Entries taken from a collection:
++++++

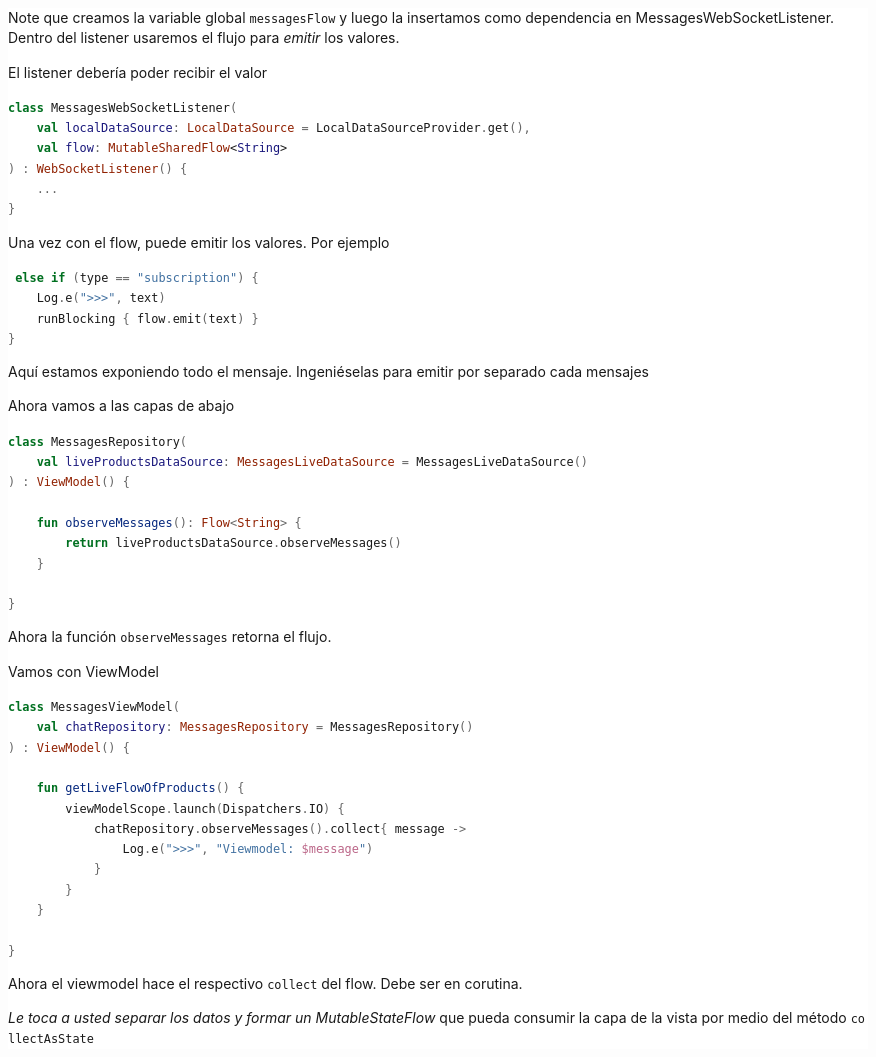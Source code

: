 Note que creamos la variable global `messagesFlow` y luego la insertamos como dependencia en MessagesWebSocketListener. Dentro del listener usaremos el flujo para *emitir* los valores.

El listener debería poder recibir el valor

```kt
class MessagesWebSocketListener(
    val localDataSource: LocalDataSource = LocalDataSourceProvider.get(),
    val flow: MutableSharedFlow<String>
) : WebSocketListener() {
    ...
}
```

Una vez con el flow, puede emitir los valores. Por ejemplo

```kt
 else if (type == "subscription") {
    Log.e(">>>", text)
    runBlocking { flow.emit(text) }
}
```

Aquí estamos exponiendo todo el mensaje. Ingeniéselas para emitir por separado cada mensajes

Ahora vamos a las capas de abajo

```kt
class MessagesRepository(
    val liveProductsDataSource: MessagesLiveDataSource = MessagesLiveDataSource()
) : ViewModel() {

    fun observeMessages(): Flow<String> {
        return liveProductsDataSource.observeMessages()
    }

}
```

Ahora la función `observeMessages` retorna el flujo.

Vamos con ViewModel

```kt
class MessagesViewModel(
    val chatRepository: MessagesRepository = MessagesRepository()
) : ViewModel() {

    fun getLiveFlowOfProducts() {
        viewModelScope.launch(Dispatchers.IO) {
            chatRepository.observeMessages().collect{ message ->
                Log.e(">>>", "Viewmodel: $message")
            }
        }
    }

}
```

Ahora el viewmodel hace el respectivo `collect` del flow. Debe ser en corutina.

*Le toca a usted separar los datos y formar un MutableStateFlow* que pueda consumir la capa de la vista por medio del método `collectAsState`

++++++

### TASK REQUIREMENTS
Each line of the data that holds "String" should be reported.

### RESULT OF THE EXERCISE
    val flow: MutableSharedFlow<String>
    fun observeMessages(): Flow<String> {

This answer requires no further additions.